── Material for this exercise ──

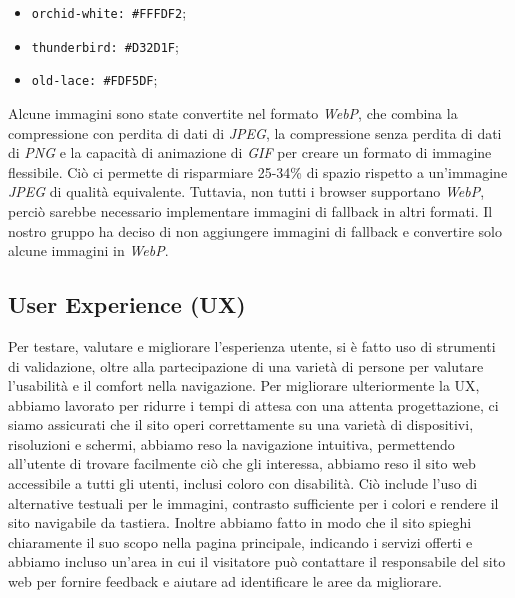 \documentclass[11pt]{article}
\begin{document}
\begin{itemize}
\item \texttt{orchid-white: \#FFFDF2};
\item \texttt{thunderbird: \#D32D1F};
\item \texttt{old-lace: \#FDF5DF};
\end{itemize}
Alcune immagini sono state convertite nel formato \emph{WebP}, che combina la compressione con perdita di dati di \emph{JPEG}, la compressione senza perdita di dati di \emph{PNG} e la capacità di animazione di \emph{GIF} per creare un formato di immagine flessibile. Ciò ci permette di risparmiare 25-34\% di spazio rispetto a un'immagine \emph{JPEG} di qualità equivalente. Tuttavia, non tutti i browser supportano \emph{WebP}, perciò sarebbe necessario implementare immagini di fallback in altri formati. Il nostro gruppo ha deciso di non aggiungere immagini di fallback e convertire solo alcune immagini in \emph{WebP}.
\subsection{User Experience (UX)}
\label{sec:org2b428c4}
Per testare, valutare e migliorare l'esperienza utente, si è fatto uso di strumenti di validazione, oltre alla partecipazione di una varietà di persone per valutare l'usabilità e il comfort nella navigazione. Per migliorare ulteriormente la UX, abbiamo lavorato per ridurre i tempi di attesa con una attenta progettazione, ci siamo assicurati che il sito operi correttamente su una varietà di dispositivi, risoluzioni e schermi, abbiamo reso la navigazione intuitiva, permettendo all'utente di trovare facilmente ciò che gli interessa, abbiamo reso il sito web accessibile a tutti gli utenti, inclusi coloro con disabilità. Ciò include l'uso di alternative testuali per le immagini, contrasto sufficiente per i colori e rendere il sito navigabile da tastiera. Inoltre abbiamo fatto in modo che il sito spieghi chiaramente il suo scopo nella pagina principale, indicando i servizi offerti e abbiamo incluso un'area in cui il visitatore può contattare il responsabile del sito web per fornire feedback e aiutare ad identificare le aree da migliorare.
\end{document}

───

Exercise description
Could you retype every line above exactly as it appears, skipping the pictures?

Solution for this task
 \documentclass[11pt]{article}
\begin{document}
\begin{itemize}
\item \texttt{orchid-white: \#FFFDF2};
\item \texttt{thunderbird: \#D32D1F};
\item \texttt{old-lace: \#FDF5DF};
\end{itemize}
Alcune immagini sono state convertite nel formato \emph{WebP}, che combina la compressione con perdita di dati di \emph{JPEG}, la compressione senza perdita di dati di \emph{PNG} e la capacità di animazione di \emph{GIF} per creare un formato di immagine flessibile. Ciò ci permette di risparmiare 25-34\% di spazio rispetto a un'immagine \emph{JPEG} di qualità equivalente. Tuttavia, non tutti i browser supportano \emph{WebP}, perciò sarebbe necessario implementare immagini di fallback in altri formati. Il nostro gruppo ha deciso di non aggiungere immagini di fallback e convertire solo alcune immagini in \emph{WebP}.
\subsection{User Experience (UX)}
\label{sec:org2b428c4}
Per testare, valutare e migliorare l'esperienza utente, si è fatto uso di strumenti di validazione, oltre alla partecipazione di una varietà di persone per valutare l'usabilità e il comfort nella navigazione. Per migliorare ulteriormente la UX, abbiamo lavorato per ridurre i tempi di attesa con una attenta progettazione, ci siamo assicurati che il sito operi correttamente su una varietà di dispositivi, risoluzioni e schermi, abbiamo reso la navigazione intuitiva, permettendo all'utente di trovare facilmente ciò che gli interessa, abbiamo reso il sito web accessibile a tutti gli utenti, inclusi coloro con disabilità. Ciò include l'uso di alternative testuali per le immagini, contrasto sufficiente per i colori e rendere il sito navigabile da tastiera. Inoltre abbiamo fatto in modo che il sito spieghi chiaramente il suo scopo nella pagina principale, indicando i servizi offerti e abbiamo incluso un'area in cui il visitatore può contattare il responsabile del sito web per fornire feedback e aiutare ad identificare le aree da migliorare.
\end{document}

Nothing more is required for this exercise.